§ **Data shown**:
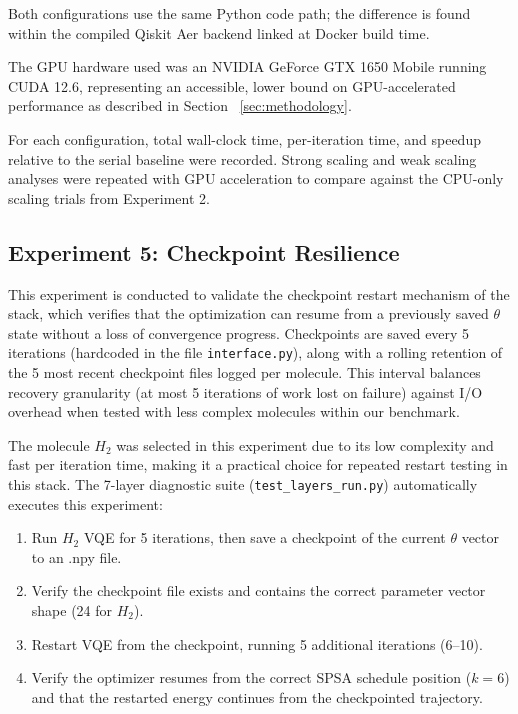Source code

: Both configurations use the same Python code path; the difference is found within the compiled Qiskit Aer backend linked at Docker build time.

The GPU hardware used was an NVIDIA GeForce GTX 1650 Mobile running CUDA 12.6, representing an accessible, lower bound on GPU-accelerated performance as described in Section ~\ref{sec:methodology}.   

For each configuration, total wall-clock time, per-iteration time, and speedup relative to the serial baseline 
were recorded. Strong scaling and weak scaling analyses were repeated with GPU acceleration to compare against 
the CPU-only scaling trials from Experiment 2.

\subsection{Experiment 5: Checkpoint Resilience}
This experiment is conducted to validate the checkpoint restart mechanism of the stack, which verifies that 
the optimization can resume from a previously saved $\theta$ state without a loss of convergence progress. Checkpoints 
are saved every 5 iterations (hardcoded in the file \texttt{interface.py}), along with a rolling retention of the 5 most recent 
checkpoint files logged per molecule. This interval balances recovery granularity (at most 5 iterations 
of work lost on failure) against I/O overhead when tested with less complex molecules within our benchmark. 

The molecule $H_{2}$ was selected in this experiment due to its low complexity and fast per iteration time, making it a 
practical choice for repeated restart testing in this stack. The 7-layer diagnostic suite (\texttt{test\_layers\_run.py}) automatically executes this experiment:

\begin{enumerate}
    \item Run $H_{2}$ VQE for 5 iterations, then save a checkpoint of the current $\theta$ vector to an .npy file.
    \item Verify the checkpoint file exists and contains the correct parameter vector shape (24 for $H_{2}$).
    \item Restart VQE from the checkpoint, running 5 additional iterations (6--10).
    \item Verify the optimizer resumes from the correct SPSA schedule position ($k=6$) and that the restarted energy continues from the checkpointed trajectory.
\end{enumerate}

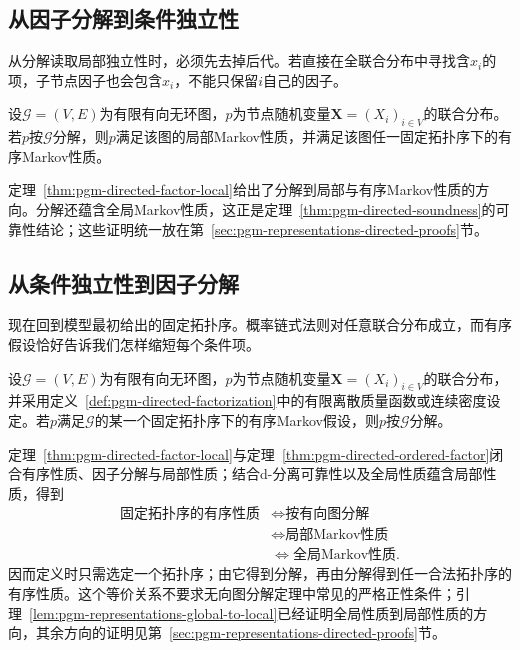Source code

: \subsection{从因子分解到条件独立性}
\label{sec:pgm-directed-factor-to-ci}

从分解读取局部独立性时，必须先去掉后代。若直接在全联合分布中寻找含$x_i$的项，子节点因子也会包含$x_i$，不能只保留$i$自己的因子。

\begin{theorem}[分解蕴含局部与有序Markov性质]
  \label{thm:pgm-directed-factor-local}
  设$\mathcal{G}=(V,E)$为有限有向无环图，$p$为节点随机变量$\bm{X}=(X_i)_{i\in V}$的联合分布。若$p$按$\mathcal{G}$分解，则$p$满足该图的局部Markov性质，并满足该图任一固定拓扑序下的有序Markov性质。
\end{theorem}

定理~\ref{thm:pgm-directed-factor-local}给出了分解到局部与有序Markov性质的方向。分解还蕴含全局Markov性质，这正是定理~\ref{thm:pgm-directed-soundness}的可靠性结论；这些证明统一放在第~\ref{sec:pgm-representations-directed-proofs}节。

\subsection{从条件独立性到因子分解}
\label{sec:pgm-directed-ci-to-factor}

现在回到模型最初给出的固定拓扑序。概率链式法则对任意联合分布成立，而有序假设恰好告诉我们怎样缩短每个条件项。

\begin{theorem}[有序假设导出有向分解]
  \label{thm:pgm-directed-ordered-factor}
  设$\mathcal{G}=(V,E)$为有限有向无环图，$p$为节点随机变量$\bm{X}=(X_i)_{i\in V}$的联合分布，并采用定义~\ref{def:pgm-directed-factorization}中的有限离散质量函数或连续密度设定。若$p$满足$\mathcal{G}$的某一个固定拓扑序下的有序Markov假设，则$p$按$\mathcal{G}$分解。
\end{theorem}

定理~\ref{thm:pgm-directed-factor-local}与定理~\ref{thm:pgm-directed-ordered-factor}闭合有序性质、因子分解与局部性质；结合d-分离可靠性以及全局性质蕴含局部性质，得到
\begin{equation}
  \begin{aligned}
    \text{固定拓扑序的有序性质}
      &\Longleftrightarrow \text{按有向图分解}\\
      &\Longleftrightarrow \text{局部Markov性质}\\
      &\Longleftrightarrow \text{全局Markov性质}.
  \end{aligned}
  \label{eq:pgm-directed-equivalence}
\end{equation}
因而定义时只需选定一个拓扑序；由它得到分解，再由分解得到任一合法拓扑序的有序性质。这个等价关系不要求无向图分解定理中常见的严格正性条件；引理~\ref{lem:pgm-representations-global-to-local}已经证明全局性质到局部性质的方向，其余方向的证明见第~\ref{sec:pgm-representations-directed-proofs}节。

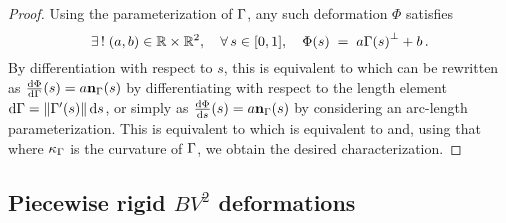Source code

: \begin{proof}
Using the parameterization of $\Gamma$, any such deformation $\Phi$ satisfies 
\begin{equation}
	\label{eq:rigidg}
	\exists\, !\; (a,b) \in {\mathbb R}\times{\mathbb R}^2, \quad \forall \, s \in [0,1], \quad \Phi(s) \; = \;  a{\Gamma(s)}^\bot  + b \,.
\end{equation}
By differentiation with respect to \! $s$, this is equivalent to 
which can be rewritten as $\frac{\mathrm{d}\Phi}{\mathrm{d}\Gamma} (s) =  a \mathbf{n}_\Gamma(s) $ by differentiating with respect to \! the length element $\mathrm{d}\Gamma = \| \Gamma'(s) \|\,\mathrm{d} s$,
or simply as $ \frac{\mathrm{d}\Phi}{\mathrm{d} s}(s)  = a \mathbf{n}_\Gamma(s) $ 
by considering an arc-length parameterization. 
This is equivalent to 
which is  equivalent to
and, using that 
where $\kappa_\Gamma$ is the curvature of $\Gamma$, we obtain the desired characterization.
\end{proof} 





\subsection{Piecewise rigid $BV^2$ deformations }\label{BV2M}

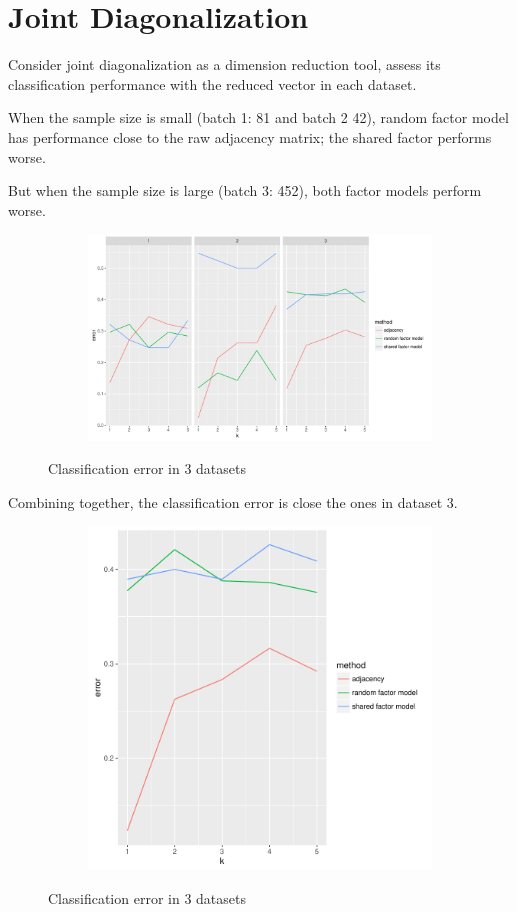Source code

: \documentclass[12pt]{article}
\newcommand{\bfi}{\begin{figure}[H]}
\newcommand{\efi}{\end{figure}}
\newcommand{\bsfi}{\begin{subfigure}[t]}
\newcommand{\esfi}{\end{subfigure}}
\begin{document}
\section{Joint Diagonalization}

Consider joint diagonalization as a dimension reduction tool, assess its classification performance with the reduced vector in each dataset.

When the sample size is small (batch 1: 81 and batch 2 42), random factor model has performance close to the raw adjacency matrix; the shared factor performs worse. 

But when the sample size is large (batch 3: 452), both factor models perform worse.

\bfi
\centering
\bsfi{1\columnwidth}
\includegraphics[width=1\columnwidth]{../BatchEffectRemoval/knnErrorPerDataset}
\esfi
\caption{Classification error in 3 datasets}
\efi

Combining together, the classification error is close the ones in dataset 3.


\bfi
\centering
\bsfi{1\columnwidth}
\includegraphics[width=.5\columnwidth]{../BatchEffectRemoval/knnErrorCombined}
\esfi
\caption{Classification error in 3 datasets}
\efi
\end{document}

§ **What needs to be done**: The answer must match the entries above line for line, with the pictures dropped.

§ **Solved problem**:
Source code

: Both configurations use the same Python code path; the difference is found within the compiled Qiskit Aer backend linked at Docker build time.

The GPU hardware used was an NVIDIA GeForce GTX 1650 Mobile running CUDA 12.6, representing an accessible, lower bound on GPU-accelerated performance as described in Section ~\ref{sec:methodology}.   

For each configuration, total wall-clock time, per-iteration time, and speedup relative to the serial baseline 
were recorded. Strong scaling and weak scaling analyses were repeated with GPU acceleration to compare against 
the CPU-only scaling trials from Experiment 2.

\subsection{Experiment 5: Checkpoint Resilience}
This experiment is conducted to validate the checkpoint restart mechanism of the stack, which verifies that 
the optimization can resume from a previously saved $\theta$ state without a loss of convergence progress. Checkpoints 
are saved every 5 iterations (hardcoded in the file \texttt{interface.py}), along with a rolling retention of the 5 most recent 
checkpoint files logged per molecule. This interval balances recovery granularity (at most 5 iterations 
of work lost on failure) against I/O overhead when tested with less complex molecules within our benchmark. 

The molecule $H_{2}$ was selected in this experiment due to its low complexity and fast per iteration time, making it a 
practical choice for repeated restart testing in this stack. The 7-layer diagnostic suite (\texttt{test\_layers\_run.py}) automatically executes this experiment:

\begin{enumerate}
    \item Run $H_{2}$ VQE for 5 iterations, then save a checkpoint of the current $\theta$ vector to an .npy file.
    \item Verify the checkpoint file exists and contains the correct parameter vector shape (24 for $H_{2}$).
    \item Restart VQE from the checkpoint, running 5 additional iterations (6--10).
    \item Verify the optimizer resumes from the correct SPSA schedule position ($k=6$) and that the restarted energy continues from the checkpointed trajectory.
\end{enumerate}

Source code

: \subsection{从因子分解到条件独立性}
\label{sec:pgm-directed-factor-to-ci}

从分解读取局部独立性时，必须先去掉后代。若直接在全联合分布中寻找含$x_i$的项，子节点因子也会包含$x_i$，不能只保留$i$自己的因子。

\begin{theorem}[分解蕴含局部与有序Markov性质]
  \label{thm:pgm-directed-factor-local}
  设$\mathcal{G}=(V,E)$为有限有向无环图，$p$为节点随机变量$\bm{X}=(X_i)_{i\in V}$的联合分布。若$p$按$\mathcal{G}$分解，则$p$满足该图的局部Markov性质，并满足该图任一固定拓扑序下的有序Markov性质。
\end{theorem}

定理~\ref{thm:pgm-directed-factor-local}给出了分解到局部与有序Markov性质的方向。分解还蕴含全局Markov性质，这正是定理~\ref{thm:pgm-directed-soundness}的可靠性结论；这些证明统一放在第~\ref{sec:pgm-representations-directed-proofs}节。

\subsection{从条件独立性到因子分解}
\label{sec:pgm-directed-ci-to-factor}

现在回到模型最初给出的固定拓扑序。概率链式法则对任意联合分布成立，而有序假设恰好告诉我们怎样缩短每个条件项。

\begin{theorem}[有序假设导出有向分解]
  \label{thm:pgm-directed-ordered-factor}
  设$\mathcal{G}=(V,E)$为有限有向无环图，$p$为节点随机变量$\bm{X}=(X_i)_{i\in V}$的联合分布，并采用定义~\ref{def:pgm-directed-factorization}中的有限离散质量函数或连续密度设定。若$p$满足$\mathcal{G}$的某一个固定拓扑序下的有序Markov假设，则$p$按$\mathcal{G}$分解。
\end{theorem}

定理~\ref{thm:pgm-directed-factor-local}与定理~\ref{thm:pgm-directed-ordered-factor}闭合有序性质、因子分解与局部性质；结合d-分离可靠性以及全局性质蕴含局部性质，得到
\begin{equation}
  \begin{aligned}
    \text{固定拓扑序的有序性质}
      &\Longleftrightarrow \text{按有向图分解}\\
      &\Longleftrightarrow \text{局部Markov性质}\\
      &\Longleftrightarrow \text{全局Markov性质}.
  \end{aligned}
  \label{eq:pgm-directed-equivalence}
\end{equation}
因而定义时只需选定一个拓扑序；由它得到分解，再由分解得到任一合法拓扑序的有序性质。这个等价关系不要求无向图分解定理中常见的严格正性条件；引理~\ref{lem:pgm-representations-global-to-local}已经证明全局性质到局部性质的方向，其余方向的证明见第~\ref{sec:pgm-representations-directed-proofs}节。

Source code

: \begin{proof}
Using the parameterization of $\Gamma$, any such deformation $\Phi$ satisfies 
\begin{equation}
	\label{eq:rigidg}
	\exists\, !\; (a,b) \in {\mathbb R}\times{\mathbb R}^2, \quad \forall \, s \in [0,1], \quad \Phi(s) \; = \;  a{\Gamma(s)}^\bot  + b \,.
\end{equation}
By differentiation with respect to \! $s$, this is equivalent to 
which can be rewritten as $\frac{\mathrm{d}\Phi}{\mathrm{d}\Gamma} (s) =  a \mathbf{n}_\Gamma(s) $ by differentiating with respect to \! the length element $\mathrm{d}\Gamma = \| \Gamma'(s) \|\,\mathrm{d} s$,
or simply as $ \frac{\mathrm{d}\Phi}{\mathrm{d} s}(s)  = a \mathbf{n}_\Gamma(s) $ 
by considering an arc-length parameterization. 
This is equivalent to 
which is  equivalent to
and, using that 
where $\kappa_\Gamma$ is the curvature of $\Gamma$, we obtain the desired characterization.
\end{proof} 





\subsection{Piecewise rigid $BV^2$ deformations }\label{BV2M}

Source code

: \documentclass[12pt]{article}
\newcommand{\bfi}{\begin{figure}[H]}
\newcommand{\efi}{\end{figure}}
\newcommand{\bsfi}{\begin{subfigure}[t]}
\newcommand{\esfi}{\end{subfigure}}
\begin{document}
\section{Joint Diagonalization}

Consider joint diagonalization as a dimension reduction tool, assess its classification performance with the reduced vector in each dataset.

When the sample size is small (batch 1: 81 and batch 2 42), random factor model has performance close to the raw adjacency matrix; the shared factor performs worse. 

But when the sample size is large (batch 3: 452), both factor models perform worse.

\bfi
\centering
\bsfi{1\columnwidth}
\includegraphics[width=1\columnwidth]{../BatchEffectRemoval/knnErrorPerDataset}
\esfi
\caption{Classification error in 3 datasets}
\efi

Combining together, the classification error is close the ones in dataset 3.


\bfi
\centering
\bsfi{1\columnwidth}
\includegraphics[width=.5\columnwidth]{../BatchEffectRemoval/knnErrorCombined}
\esfi
\caption{Classification error in 3 datasets}
\efi
\end{document}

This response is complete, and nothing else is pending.